TASK DATA:
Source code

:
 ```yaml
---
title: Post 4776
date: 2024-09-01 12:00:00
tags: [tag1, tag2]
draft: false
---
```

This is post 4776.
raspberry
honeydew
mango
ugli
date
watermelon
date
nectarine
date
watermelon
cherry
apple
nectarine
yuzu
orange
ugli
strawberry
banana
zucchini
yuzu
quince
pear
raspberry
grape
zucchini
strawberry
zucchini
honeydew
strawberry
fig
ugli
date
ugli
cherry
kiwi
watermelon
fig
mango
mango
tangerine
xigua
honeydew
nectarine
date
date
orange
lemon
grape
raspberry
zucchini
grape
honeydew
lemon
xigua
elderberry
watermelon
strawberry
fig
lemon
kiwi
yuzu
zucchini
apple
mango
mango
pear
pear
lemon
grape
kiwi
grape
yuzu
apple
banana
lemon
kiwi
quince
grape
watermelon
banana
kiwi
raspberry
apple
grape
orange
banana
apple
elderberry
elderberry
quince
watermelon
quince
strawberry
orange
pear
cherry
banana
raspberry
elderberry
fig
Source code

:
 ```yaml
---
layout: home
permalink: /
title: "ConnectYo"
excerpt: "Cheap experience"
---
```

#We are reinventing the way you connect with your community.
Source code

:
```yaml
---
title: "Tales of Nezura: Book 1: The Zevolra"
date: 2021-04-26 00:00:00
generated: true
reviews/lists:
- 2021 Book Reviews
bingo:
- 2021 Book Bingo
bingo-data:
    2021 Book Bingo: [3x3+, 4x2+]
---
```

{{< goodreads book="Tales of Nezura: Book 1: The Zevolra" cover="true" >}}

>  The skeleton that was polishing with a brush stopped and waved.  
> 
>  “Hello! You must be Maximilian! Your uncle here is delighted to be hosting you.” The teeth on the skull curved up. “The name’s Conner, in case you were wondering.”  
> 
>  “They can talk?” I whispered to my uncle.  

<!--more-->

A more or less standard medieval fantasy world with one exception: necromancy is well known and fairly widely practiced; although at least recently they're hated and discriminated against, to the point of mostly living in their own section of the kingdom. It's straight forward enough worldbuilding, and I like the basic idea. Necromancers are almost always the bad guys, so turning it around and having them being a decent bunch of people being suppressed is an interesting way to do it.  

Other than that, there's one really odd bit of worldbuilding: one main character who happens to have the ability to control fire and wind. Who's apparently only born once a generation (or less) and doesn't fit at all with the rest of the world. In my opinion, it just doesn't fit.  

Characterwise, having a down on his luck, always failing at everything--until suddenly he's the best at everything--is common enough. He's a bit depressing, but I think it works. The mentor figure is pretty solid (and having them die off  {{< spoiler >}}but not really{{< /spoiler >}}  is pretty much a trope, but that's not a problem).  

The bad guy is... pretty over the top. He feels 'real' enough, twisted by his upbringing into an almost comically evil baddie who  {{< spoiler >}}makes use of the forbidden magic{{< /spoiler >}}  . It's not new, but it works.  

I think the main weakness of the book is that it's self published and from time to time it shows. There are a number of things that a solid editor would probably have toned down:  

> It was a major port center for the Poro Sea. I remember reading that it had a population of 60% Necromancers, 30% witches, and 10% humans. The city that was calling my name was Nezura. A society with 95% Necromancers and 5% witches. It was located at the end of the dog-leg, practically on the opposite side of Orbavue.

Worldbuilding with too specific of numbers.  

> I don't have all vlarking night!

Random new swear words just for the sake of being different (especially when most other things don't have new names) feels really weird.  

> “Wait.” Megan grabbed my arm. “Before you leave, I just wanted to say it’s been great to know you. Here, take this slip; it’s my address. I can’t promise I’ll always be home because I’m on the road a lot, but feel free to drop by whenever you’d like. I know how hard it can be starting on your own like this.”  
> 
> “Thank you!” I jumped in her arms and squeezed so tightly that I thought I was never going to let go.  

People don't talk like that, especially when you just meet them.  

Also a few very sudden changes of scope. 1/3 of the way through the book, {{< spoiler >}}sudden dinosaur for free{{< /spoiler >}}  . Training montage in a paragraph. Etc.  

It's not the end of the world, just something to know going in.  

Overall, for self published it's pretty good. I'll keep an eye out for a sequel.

HOW TO COMPLETE THIS TASK: Please write out the records from above, keeping every line exact.

TASK ANSWER:
Source code

:
 ```yaml
---
title: Post 4776
date: 2024-09-01 12:00:00
tags: [tag1, tag2]
draft: false
---
```

This is post 4776.
raspberry
honeydew
mango
ugli
date
watermelon
date
nectarine
date
watermelon
cherry
apple
nectarine
yuzu
orange
ugli
strawberry
banana
zucchini
yuzu
quince
pear
raspberry
grape
zucchini
strawberry
zucchini
honeydew
strawberry
fig
ugli
date
ugli
cherry
kiwi
watermelon
fig
mango
mango
tangerine
xigua
honeydew
nectarine
date
date
orange
lemon
grape
raspberry
zucchini
grape
honeydew
lemon
xigua
elderberry
watermelon
strawberry
fig
lemon
kiwi
yuzu
zucchini
apple
mango
mango
pear
pear
lemon
grape
kiwi
grape
yuzu
apple
banana
lemon
kiwi
quince
grape
watermelon
banana
kiwi
raspberry
apple
grape
orange
banana
apple
elderberry
elderberry
quince
watermelon
quince
strawberry
orange
pear
cherry
banana
raspberry
elderberry
fig
Source code

:
 ```yaml
---
layout: home
permalink: /
title: "ConnectYo"
excerpt: "Cheap experience"
---
```

#We are reinventing the way you connect with your community.
Source code

:
```yaml
---
title: "Tales of Nezura: Book 1: The Zevolra"
date: 2021-04-26 00:00:00
generated: true
reviews/lists:
- 2021 Book Reviews
bingo:
- 2021 Book Bingo
bingo-data:
    2021 Book Bingo: [3x3+, 4x2+]
---
```

{{< goodreads book="Tales of Nezura: Book 1: The Zevolra" cover="true" >}}

>  The skeleton that was polishing with a brush stopped and waved.  
> 
>  “Hello! You must be Maximilian! Your uncle here is delighted to be hosting you.” The teeth on the skull curved up. “The name’s Conner, in case you were wondering.”  
> 
>  “They can talk?” I whispered to my uncle.  

<!--more-->

A more or less standard medieval fantasy world with one exception: necromancy is well known and fairly widely practiced; although at least recently they're hated and discriminated against, to the point of mostly living in their own section of the kingdom. It's straight forward enough worldbuilding, and I like the basic idea. Necromancers are almost always the bad guys, so turning it around and having them being a decent bunch of people being suppressed is an interesting way to do it.  

Other than that, there's one really odd bit of worldbuilding: one main character who happens to have the ability to control fire and wind. Who's apparently only born once a generation (or less) and doesn't fit at all with the rest of the world. In my opinion, it just doesn't fit.  

Characterwise, having a down on his luck, always failing at everything--until suddenly he's the best at everything--is common enough. He's a bit depressing, but I think it works. The mentor figure is pretty solid (and having them die off  {{< spoiler >}}but not really{{< /spoiler >}}  is pretty much a trope, but that's not a problem).  

The bad guy is... pretty over the top. He feels 'real' enough, twisted by his upbringing into an almost comically evil baddie who  {{< spoiler >}}makes use of the forbidden magic{{< /spoiler >}}  . It's not new, but it works.  

I think the main weakness of the book is that it's self published and from time to time it shows. There are a number of things that a solid editor would probably have toned down:  

> It was a major port center for the Poro Sea. I remember reading that it had a population of 60% Necromancers, 30% witches, and 10% humans. The city that was calling my name was Nezura. A society with 95% Necromancers and 5% witches. It was located at the end of the dog-leg, practically on the opposite side of Orbavue.

Worldbuilding with too specific of numbers.  

> I don't have all vlarking night!

Random new swear words just for the sake of being different (especially when most other things don't have new names) feels really weird.  

> “Wait.” Megan grabbed my arm. “Before you leave, I just wanted to say it’s been great to know you. Here, take this slip; it’s my address. I can’t promise I’ll always be home because I’m on the road a lot, but feel free to drop by whenever you’d like. I know how hard it can be starting on your own like this.”  
> 
> “Thank you!” I jumped in her arms and squeezed so tightly that I thought I was never going to let go.  

People don't talk like that, especially when you just meet them.  

Also a few very sudden changes of scope. 1/3 of the way through the book, {{< spoiler >}}sudden dinosaur for free{{< /spoiler >}}  . Training montage in a paragraph. Etc.  

It's not the end of the world, just something to know going in.  

Overall, for self published it's pretty good. I'll keep an eye out for a sequel.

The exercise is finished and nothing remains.